INFORMATION GIVEN -

******

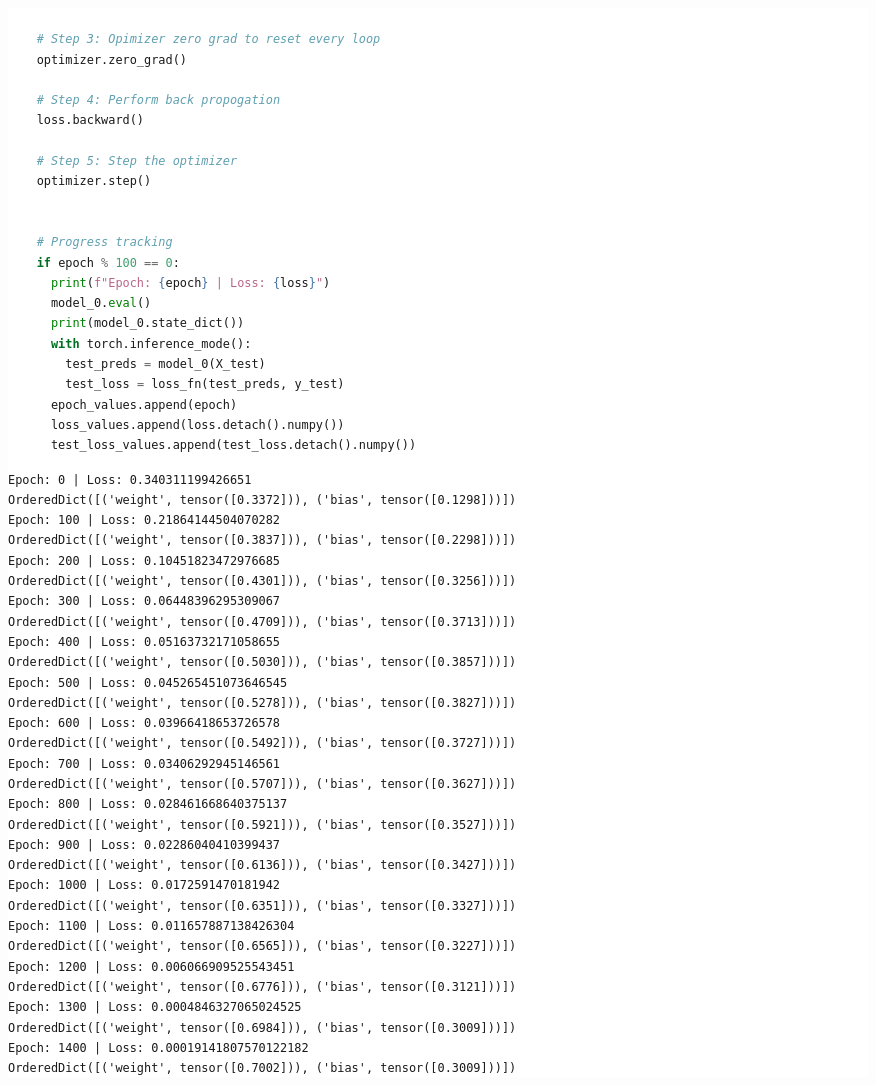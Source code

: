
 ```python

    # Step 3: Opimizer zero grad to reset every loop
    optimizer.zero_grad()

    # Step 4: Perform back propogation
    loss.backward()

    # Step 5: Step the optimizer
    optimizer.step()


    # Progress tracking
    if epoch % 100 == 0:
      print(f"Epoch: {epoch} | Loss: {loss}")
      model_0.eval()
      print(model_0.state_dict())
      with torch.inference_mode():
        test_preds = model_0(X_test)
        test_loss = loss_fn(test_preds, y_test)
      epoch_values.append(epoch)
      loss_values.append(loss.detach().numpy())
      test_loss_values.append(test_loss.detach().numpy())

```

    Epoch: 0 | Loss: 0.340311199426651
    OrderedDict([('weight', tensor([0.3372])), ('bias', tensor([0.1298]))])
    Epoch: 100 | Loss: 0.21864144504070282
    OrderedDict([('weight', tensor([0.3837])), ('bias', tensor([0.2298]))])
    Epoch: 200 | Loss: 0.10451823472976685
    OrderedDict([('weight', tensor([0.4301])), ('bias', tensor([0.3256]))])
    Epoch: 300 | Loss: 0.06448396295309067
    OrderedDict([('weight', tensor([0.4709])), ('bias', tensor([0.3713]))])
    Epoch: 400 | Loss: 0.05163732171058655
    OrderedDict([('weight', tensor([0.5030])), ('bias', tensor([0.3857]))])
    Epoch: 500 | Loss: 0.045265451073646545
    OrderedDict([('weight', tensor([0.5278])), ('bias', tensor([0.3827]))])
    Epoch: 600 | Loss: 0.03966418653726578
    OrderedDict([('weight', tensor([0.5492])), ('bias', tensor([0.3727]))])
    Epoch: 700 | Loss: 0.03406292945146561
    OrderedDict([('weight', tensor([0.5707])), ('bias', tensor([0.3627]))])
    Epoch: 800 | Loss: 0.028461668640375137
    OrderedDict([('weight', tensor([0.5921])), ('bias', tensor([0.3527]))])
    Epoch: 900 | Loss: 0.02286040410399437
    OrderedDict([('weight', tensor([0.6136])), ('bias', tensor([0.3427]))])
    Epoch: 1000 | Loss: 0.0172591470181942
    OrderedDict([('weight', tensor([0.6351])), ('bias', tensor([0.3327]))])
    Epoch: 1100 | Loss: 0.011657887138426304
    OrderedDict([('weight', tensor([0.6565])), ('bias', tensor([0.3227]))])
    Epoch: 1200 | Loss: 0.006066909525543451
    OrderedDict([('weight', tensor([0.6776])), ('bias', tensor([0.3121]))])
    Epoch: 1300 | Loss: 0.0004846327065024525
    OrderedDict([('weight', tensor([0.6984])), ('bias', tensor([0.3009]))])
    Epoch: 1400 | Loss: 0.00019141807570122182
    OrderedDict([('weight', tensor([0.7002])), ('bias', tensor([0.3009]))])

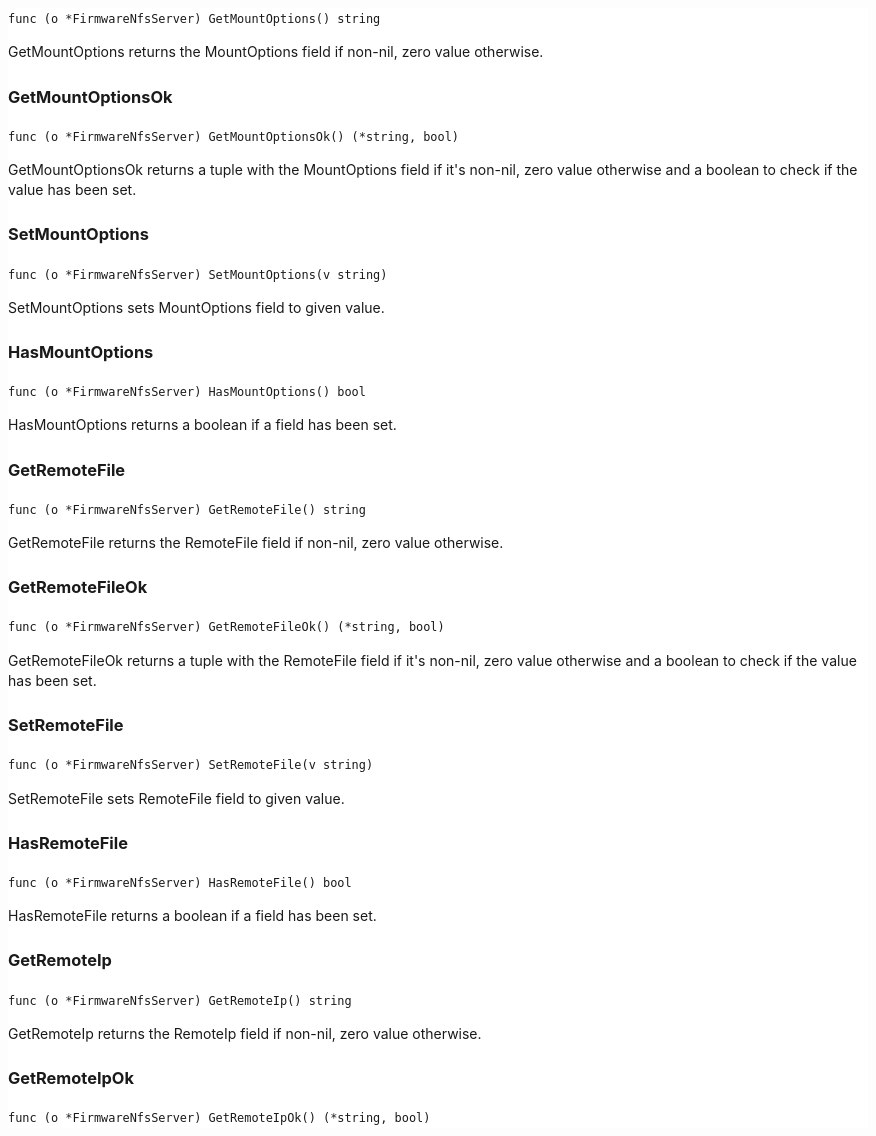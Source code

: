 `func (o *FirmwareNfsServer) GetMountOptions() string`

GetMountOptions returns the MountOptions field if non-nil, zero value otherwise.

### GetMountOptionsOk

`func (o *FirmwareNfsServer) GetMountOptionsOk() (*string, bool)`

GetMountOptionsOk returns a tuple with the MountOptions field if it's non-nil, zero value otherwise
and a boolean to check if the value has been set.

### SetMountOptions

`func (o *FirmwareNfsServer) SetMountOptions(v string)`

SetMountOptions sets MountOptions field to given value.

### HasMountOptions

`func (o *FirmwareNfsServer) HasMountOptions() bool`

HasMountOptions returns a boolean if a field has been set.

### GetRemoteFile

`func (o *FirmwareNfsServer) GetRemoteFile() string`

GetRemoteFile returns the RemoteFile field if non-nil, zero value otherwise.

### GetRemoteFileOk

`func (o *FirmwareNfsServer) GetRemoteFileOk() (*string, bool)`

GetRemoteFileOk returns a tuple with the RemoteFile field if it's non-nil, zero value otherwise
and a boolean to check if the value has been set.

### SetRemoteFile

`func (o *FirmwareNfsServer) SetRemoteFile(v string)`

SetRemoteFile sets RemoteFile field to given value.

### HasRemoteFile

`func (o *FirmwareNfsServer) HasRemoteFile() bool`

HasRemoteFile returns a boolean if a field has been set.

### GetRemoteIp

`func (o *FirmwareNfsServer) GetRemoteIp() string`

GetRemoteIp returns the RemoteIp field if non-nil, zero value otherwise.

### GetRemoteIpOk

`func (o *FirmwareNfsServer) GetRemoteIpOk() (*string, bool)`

******

Return all the lines above exactly; none of the pictures should appear.

TASK RESPONSE -
Source code

:
 ```python

    # Step 3: Opimizer zero grad to reset every loop
    optimizer.zero_grad()

    # Step 4: Perform back propogation
    loss.backward()

    # Step 5: Step the optimizer
    optimizer.step()


    # Progress tracking
    if epoch % 100 == 0:
      print(f"Epoch: {epoch} | Loss: {loss}")
      model_0.eval()
      print(model_0.state_dict())
      with torch.inference_mode():
        test_preds = model_0(X_test)
        test_loss = loss_fn(test_preds, y_test)
      epoch_values.append(epoch)
      loss_values.append(loss.detach().numpy())
      test_loss_values.append(test_loss.detach().numpy())

```

    Epoch: 0 | Loss: 0.340311199426651
    OrderedDict([('weight', tensor([0.3372])), ('bias', tensor([0.1298]))])
    Epoch: 100 | Loss: 0.21864144504070282
    OrderedDict([('weight', tensor([0.3837])), ('bias', tensor([0.2298]))])
    Epoch: 200 | Loss: 0.10451823472976685
    OrderedDict([('weight', tensor([0.4301])), ('bias', tensor([0.3256]))])
    Epoch: 300 | Loss: 0.06448396295309067
    OrderedDict([('weight', tensor([0.4709])), ('bias', tensor([0.3713]))])
    Epoch: 400 | Loss: 0.05163732171058655
    OrderedDict([('weight', tensor([0.5030])), ('bias', tensor([0.3857]))])
    Epoch: 500 | Loss: 0.045265451073646545
    OrderedDict([('weight', tensor([0.5278])), ('bias', tensor([0.3827]))])
    Epoch: 600 | Loss: 0.03966418653726578
    OrderedDict([('weight', tensor([0.5492])), ('bias', tensor([0.3727]))])
    Epoch: 700 | Loss: 0.03406292945146561
    OrderedDict([('weight', tensor([0.5707])), ('bias', tensor([0.3627]))])
    Epoch: 800 | Loss: 0.028461668640375137
    OrderedDict([('weight', tensor([0.5921])), ('bias', tensor([0.3527]))])
    Epoch: 900 | Loss: 0.02286040410399437
    OrderedDict([('weight', tensor([0.6136])), ('bias', tensor([0.3427]))])
    Epoch: 1000 | Loss: 0.0172591470181942
    OrderedDict([('weight', tensor([0.6351])), ('bias', tensor([0.3327]))])
    Epoch: 1100 | Loss: 0.011657887138426304
    OrderedDict([('weight', tensor([0.6565])), ('bias', tensor([0.3227]))])
    Epoch: 1200 | Loss: 0.006066909525543451
    OrderedDict([('weight', tensor([0.6776])), ('bias', tensor([0.3121]))])
    Epoch: 1300 | Loss: 0.0004846327065024525
    OrderedDict([('weight', tensor([0.6984])), ('bias', tensor([0.3009]))])
    Epoch: 1400 | Loss: 0.00019141807570122182
    OrderedDict([('weight', tensor([0.7002])), ('bias', tensor([0.3009]))])

Source code

: `func (o *FirmwareNfsServer) GetMountOptions() string`

GetMountOptions returns the MountOptions field if non-nil, zero value otherwise.

### GetMountOptionsOk

`func (o *FirmwareNfsServer) GetMountOptionsOk() (*string, bool)`

GetMountOptionsOk returns a tuple with the MountOptions field if it's non-nil, zero value otherwise
and a boolean to check if the value has been set.

### SetMountOptions

`func (o *FirmwareNfsServer) SetMountOptions(v string)`

SetMountOptions sets MountOptions field to given value.

### HasMountOptions

`func (o *FirmwareNfsServer) HasMountOptions() bool`

HasMountOptions returns a boolean if a field has been set.

### GetRemoteFile

`func (o *FirmwareNfsServer) GetRemoteFile() string`

GetRemoteFile returns the RemoteFile field if non-nil, zero value otherwise.

### GetRemoteFileOk

`func (o *FirmwareNfsServer) GetRemoteFileOk() (*string, bool)`

GetRemoteFileOk returns a tuple with the RemoteFile field if it's non-nil, zero value otherwise
and a boolean to check if the value has been set.

### SetRemoteFile

`func (o *FirmwareNfsServer) SetRemoteFile(v string)`

SetRemoteFile sets RemoteFile field to given value.

### HasRemoteFile

`func (o *FirmwareNfsServer) HasRemoteFile() bool`

HasRemoteFile returns a boolean if a field has been set.

### GetRemoteIp

`func (o *FirmwareNfsServer) GetRemoteIp() string`

GetRemoteIp returns the RemoteIp field if non-nil, zero value otherwise.

### GetRemoteIpOk

`func (o *FirmwareNfsServer) GetRemoteIpOk() (*string, bool)`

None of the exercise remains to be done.